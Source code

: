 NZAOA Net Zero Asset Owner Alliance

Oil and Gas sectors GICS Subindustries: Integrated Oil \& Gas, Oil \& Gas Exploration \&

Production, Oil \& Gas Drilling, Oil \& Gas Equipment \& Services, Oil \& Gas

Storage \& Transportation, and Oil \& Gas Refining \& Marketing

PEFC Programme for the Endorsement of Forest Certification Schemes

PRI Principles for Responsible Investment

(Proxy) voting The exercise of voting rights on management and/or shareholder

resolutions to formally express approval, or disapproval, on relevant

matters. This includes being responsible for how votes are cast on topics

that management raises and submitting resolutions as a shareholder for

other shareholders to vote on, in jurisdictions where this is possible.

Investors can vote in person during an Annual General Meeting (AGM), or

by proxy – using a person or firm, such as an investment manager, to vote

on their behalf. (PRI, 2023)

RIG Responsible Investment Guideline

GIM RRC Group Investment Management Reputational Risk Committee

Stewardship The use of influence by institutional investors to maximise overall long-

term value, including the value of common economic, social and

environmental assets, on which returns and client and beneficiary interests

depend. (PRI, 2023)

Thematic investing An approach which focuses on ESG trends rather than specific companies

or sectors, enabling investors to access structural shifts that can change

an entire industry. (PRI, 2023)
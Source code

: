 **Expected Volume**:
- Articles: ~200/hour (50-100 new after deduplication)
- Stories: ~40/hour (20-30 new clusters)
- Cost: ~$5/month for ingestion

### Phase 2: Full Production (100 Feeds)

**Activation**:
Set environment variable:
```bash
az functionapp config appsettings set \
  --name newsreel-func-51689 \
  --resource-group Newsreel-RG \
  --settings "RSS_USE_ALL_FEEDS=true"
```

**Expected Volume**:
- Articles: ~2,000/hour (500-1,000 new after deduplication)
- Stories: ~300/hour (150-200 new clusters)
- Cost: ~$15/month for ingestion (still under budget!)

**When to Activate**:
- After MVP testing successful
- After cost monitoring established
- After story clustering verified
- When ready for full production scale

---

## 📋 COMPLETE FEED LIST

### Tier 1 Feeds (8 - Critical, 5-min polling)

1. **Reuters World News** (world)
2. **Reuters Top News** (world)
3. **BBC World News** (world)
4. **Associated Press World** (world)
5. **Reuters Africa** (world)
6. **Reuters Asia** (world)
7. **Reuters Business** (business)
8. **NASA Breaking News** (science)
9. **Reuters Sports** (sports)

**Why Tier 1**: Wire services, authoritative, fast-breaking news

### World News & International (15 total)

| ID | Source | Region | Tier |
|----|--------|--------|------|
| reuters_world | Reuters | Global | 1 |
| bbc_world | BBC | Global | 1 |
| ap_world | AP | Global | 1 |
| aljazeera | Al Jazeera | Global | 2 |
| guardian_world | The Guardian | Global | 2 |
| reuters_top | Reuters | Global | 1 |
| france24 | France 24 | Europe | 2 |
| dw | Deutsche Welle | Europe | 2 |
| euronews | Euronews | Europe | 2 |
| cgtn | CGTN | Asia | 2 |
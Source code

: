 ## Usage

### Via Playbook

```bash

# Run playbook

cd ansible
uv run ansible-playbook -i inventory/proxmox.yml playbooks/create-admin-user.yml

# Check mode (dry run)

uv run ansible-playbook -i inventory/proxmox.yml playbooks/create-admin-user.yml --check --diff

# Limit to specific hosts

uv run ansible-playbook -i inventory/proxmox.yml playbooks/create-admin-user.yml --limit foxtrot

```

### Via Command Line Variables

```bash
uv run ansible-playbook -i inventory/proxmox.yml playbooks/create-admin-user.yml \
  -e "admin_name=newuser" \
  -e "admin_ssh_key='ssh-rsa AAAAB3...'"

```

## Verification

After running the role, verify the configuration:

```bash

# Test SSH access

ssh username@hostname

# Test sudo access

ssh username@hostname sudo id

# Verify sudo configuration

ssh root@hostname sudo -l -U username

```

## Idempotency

» ACTIVITY: Take from the listing above each line that contains the string "Tier".

» TASK RESPONSE:
### Tier 1 Feeds (8 - Critical, 5-min polling)
**Why Tier 1**: Wire services, authoritative, fast-breaking news
| ID | Source | Region | Tier |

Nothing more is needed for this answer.